International Petroleum Corp. (IPC) is an international oil and gas exploration
and production company with a high quality portfolio of assets located in
Canada, Malaysia and France, providing a solid foundation for organic and
inorganic growth. IPC is a member of the Lundin Group of Companies. IPC is
incorporated in Canada and IPC's shares are listed on the Toronto Stock Exchange
(TSX) and the Nasdaq Stockholm exchange under the symbol "IPCO".

For further information, please contact:

Rebecca Gordon Robert Eriksson
SVP Corporate Planning and Investor Relations Media Manager
rebecca.gordon@international-petroleum.com reriksson@rive6.ch
Tel: +41 22 595 10 50 Or Tel: +46 701 11 26 15

This information is information that International Petroleum Corporation is
required to make public pursuant to the EU Market Abuse Regulation and the
Securities Markets Act. The information was submitted for publication, through
the contact persons set out above, at 07:30 CEST on August 5, 2025. The
Corporation's unaudited interim condensed consolidated financial statements
(Financial Statements) and management's discussion and analysis (MD&A) for the
three and six months ended June 30, 2025 have been filed on SEDAR+
(www.sedarplus.ca) and are also available on the Corporation's website
(www.international-petroleum.com).

Forward-Looking Statements
This press release contains statements and information which constitute
"forward-looking statements" or "forward-looking information" (within the
meaning of applicable securities legislation). Such statements and information
(together, "forward-looking statements") relate to future events, including the
Corporation's future performance, business prospects or opportunities. Actual
results may differ materially from those expressed or implied by forward-looking
statements. The forward-looking statements contained in this press release are
expressly qualified by this cautionary statement. Forward-looking statements
speak only as of the date of this press release, unless otherwise indicated. IPC
does not intend, and does not assume any obligation, to update these forward-
looking statements, except as required by applicable laws.

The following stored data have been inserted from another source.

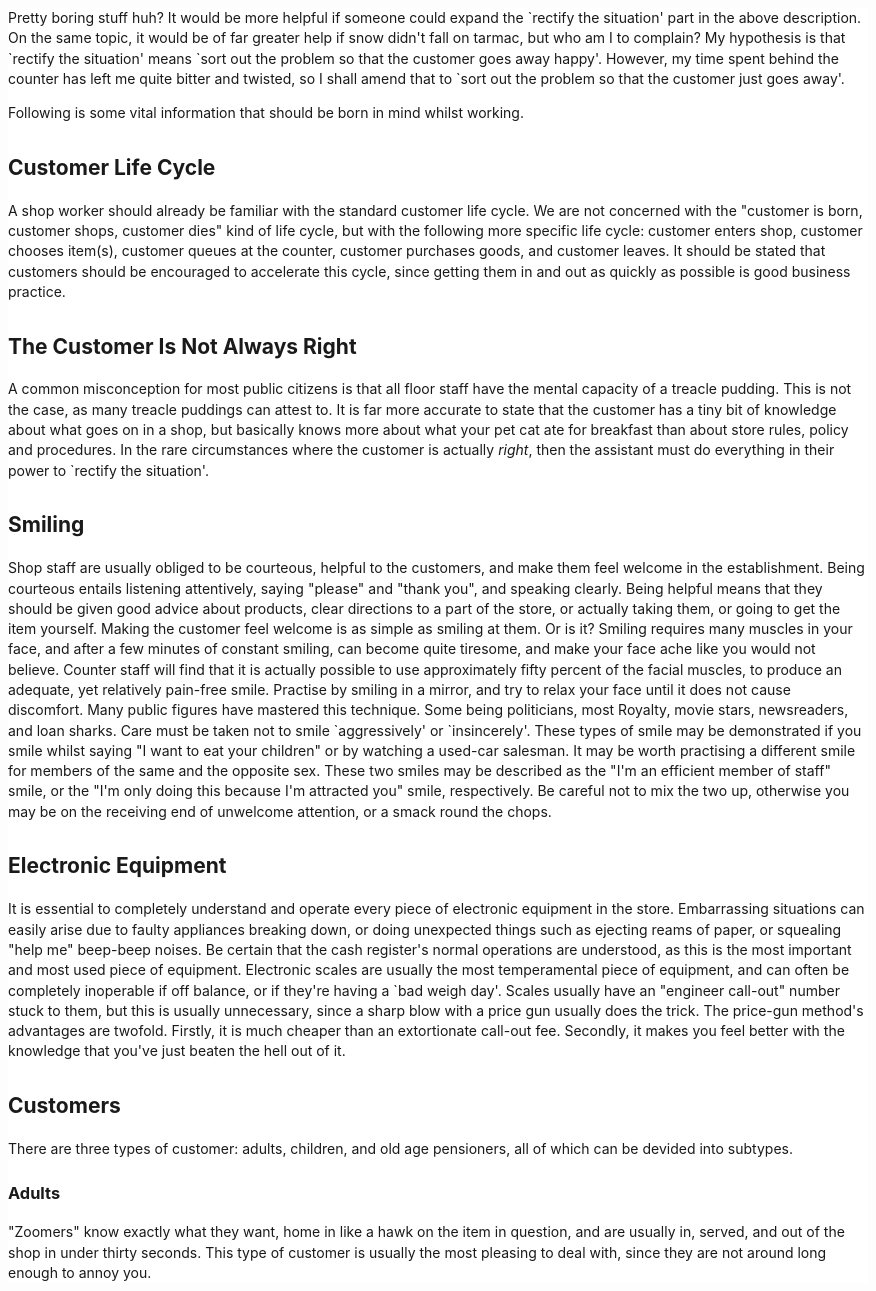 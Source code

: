 <p>Pretty boring stuff huh? It would be more helpful if someone could expand the `rectify the situation' part in the above description. On the same topic, it would be of far greater help if snow didn't fall on tarmac, but who am I to complain? My hypothesis is that `rectify the situation' means `sort out the problem so that the customer goes away happy'. However, my time spent behind the counter has left me quite bitter and twisted, so I shall amend that to `sort out the problem so that the customer just goes away'.</p>
<p>Following is some vital information that should be born in mind whilst working.</p>
<h2>Customer Life Cycle</h2>
<p>A shop worker should already be familiar with the standard customer life cycle. We are not concerned with the "customer is born, customer shops, customer dies" kind of life cycle, but with the following more specific life cycle: customer enters shop, customer chooses item(s), customer queues at the counter, customer purchases goods, and customer leaves. It should be stated that customers should be encouraged to accelerate this cycle, since getting them in and out as quickly as possible is good business practice.</p>
<h2>The Customer Is Not Always Right</h2>
<p>A common misconception for most public citizens is that all floor staff have the mental capacity of a treacle pudding. This is not the case, as many treacle puddings can attest to. It is far more accurate to state that the customer has a tiny bit of knowledge about what goes on in a shop, but basically knows more about what your pet cat ate for breakfast than about store rules, policy and procedures. In the rare circumstances where the customer is actually <em>right</em>, then the assistant must do everything in their power to `rectify the situation'.</p>
<h2>Smiling</h2>
<p>Shop staff are usually obliged to be courteous, helpful to the customers, and make them feel welcome in the establishment. Being courteous entails listening attentively, saying "please" and "thank you", and speaking clearly. Being helpful means that they should be given good advice about products, clear directions to a part of the store, or actually taking them, or going to get the item yourself. Making the customer feel welcome is as simple as smiling at them. Or is it? Smiling requires many muscles in your face, and after a few minutes of constant smiling, can become quite tiresome, and make your face ache like you would not believe. Counter staff will find that it is actually possible to use approximately fifty percent of the facial muscles, to produce an adequate, yet relatively pain-free smile. Practise by smiling in a mirror, and try to relax your face until it does not cause discomfort. Many public figures have mastered this technique. Some being politicians, most Royalty, movie stars, newsreaders, and loan sharks. Care must be taken not to smile `aggressively' or `insincerely'. These types of smile may be demonstrated if you smile whilst saying "I want to eat your children" or by watching a used-car salesman. It may be worth practising a different smile for members of the same and the opposite sex. These two smiles may be described as the "I'm an efficient member of staff" smile, or the "I'm only doing this because I'm attracted you" smile, respectively. Be careful not to mix the two up, otherwise you may be on the receiving end of unwelcome attention, or a smack round the chops.</p>
<h2>Electronic Equipment</h2>
<p>It is essential to completely understand and operate every piece of electronic equipment in the store. Embarrassing situations can easily arise due to faulty appliances breaking down, or doing unexpected things such as ejecting reams of paper, or squealing "help me" beep-beep noises. Be certain that the cash register's normal operations are understood, as this is the most important and most used piece of equipment. Electronic scales are usually the most temperamental piece of equipment, and can often be completely inoperable if off balance, or if they're having a `bad weigh day'. Scales usually have an "engineer call-out" number stuck to them, but this is usually unnecessary, since a sharp blow with a price gun usually does the trick. The price-gun method's advantages are twofold. Firstly, it is much cheaper than an extortionate call-out fee. Secondly, it makes you feel better with the knowledge that you've just beaten the hell out of it.</p>
<h2>Customers</h2>
<p>There are three types of customer: adults, children, and old age pensioners, all of which can be devided into subtypes.</p>
<h3>Adults</h3>
<p>"Zoomers" know exactly what they want, home in like a hawk on the item in question, and are usually in, served, and out of the shop in under thirty seconds. This type of customer is usually the most pleasing to deal with, since they are not around long enough to annoy you.</p>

All statements other than statements of historical fact may be forward-looking
statements. Any statements that express or involve discussions with respect to
predictions, expectations, beliefs, plans, projections, forecasts, guidance,
budgets, objectives, assumptions or future events or performance (often, but not
always, using words or phrases such as "seek", "anticipate", "plan", "continue",
"estimate", "expect", "may", "will", "project", "forecast", "predict",
"potential", "targeting", "intend", "could", "might", "should", "believe",
"budget" and similar expressions) are not statements of historical fact and may
be "forward-looking statements".

Forward-looking statements include, but are not limited to, statements with
respect to:

* 2025 production ranges (including total daily average production),
production composition, cash flows, operating costs and capital and
decommissioning expenditure estimates;
* Estimates of future production, cash flows, operating costs and capital
expenditures that are based on IPC's current business plans and assumptions
regarding the business environment, which are subject to change;
* IPC's financial and operational flexibility to navigate the Corporation
through periods of volatile commodity prices;
* The ability to fully fund future expenditures from cash flows and current
borrowing capacity;
* IPC's intention and ability to continue to implement its strategies to build
long-term shareholder value;
* The ability of IPC's portfolio of assets to provide a solid foundation for
organic and inorganic growth;
* The continued facility uptime and reservoir performance in IPC's areas of
operation;
* Development of the Blackrod project in Canada, including estimates of
resource volumes, future production, timing, regulatory approvals, third
party commercial arrangements, breakeven oil prices and net present values;
* Current and future production performance, operations and development
potential of the Onion Lake Thermal, Suffield, Brooks, Ferguson and Mooney
operations, including the timing and success of future oil and gas drilling
and optimization programs;
* The potential improvement in the Canadian oil egress situation and IPC's
ability to benefit from any such improvements;
* The ability to maintain current and forecast production in France and
Malaysia;
* The intention and ability of IPC to acquire further Common Shares under the
NCIB, including the timing of any such purchases;
* The return of value to IPC's shareholders as a result of the NCIB;
* IPC's ability to implement its greenhouse gas (GHG) emissions intensity and
climate strategies and to achieve its net GHG emissions intensity reduction
targets;
* IPC's ability to implement projects to reduce net emissions intensity,
including potential carbon capture and storage;
* Estimates of reserves and contingent resources;
* The ability to generate free cash flows and use that cash to repay debt;
* IPC's continued access to its existing credit facilities, including current
financial headroom, on terms acceptable to the Corporation;
* IPC's ability to identify and complete future acquisitions;
* Expectations regarding the oil and gas industry in Canada, Malaysia and
France, including assumptions regarding future royalty rates, regulatory
approvals, legislative changes, tariffs, and ongoing projects and their
expected completion; and
* Future drilling and other exploration and development activities.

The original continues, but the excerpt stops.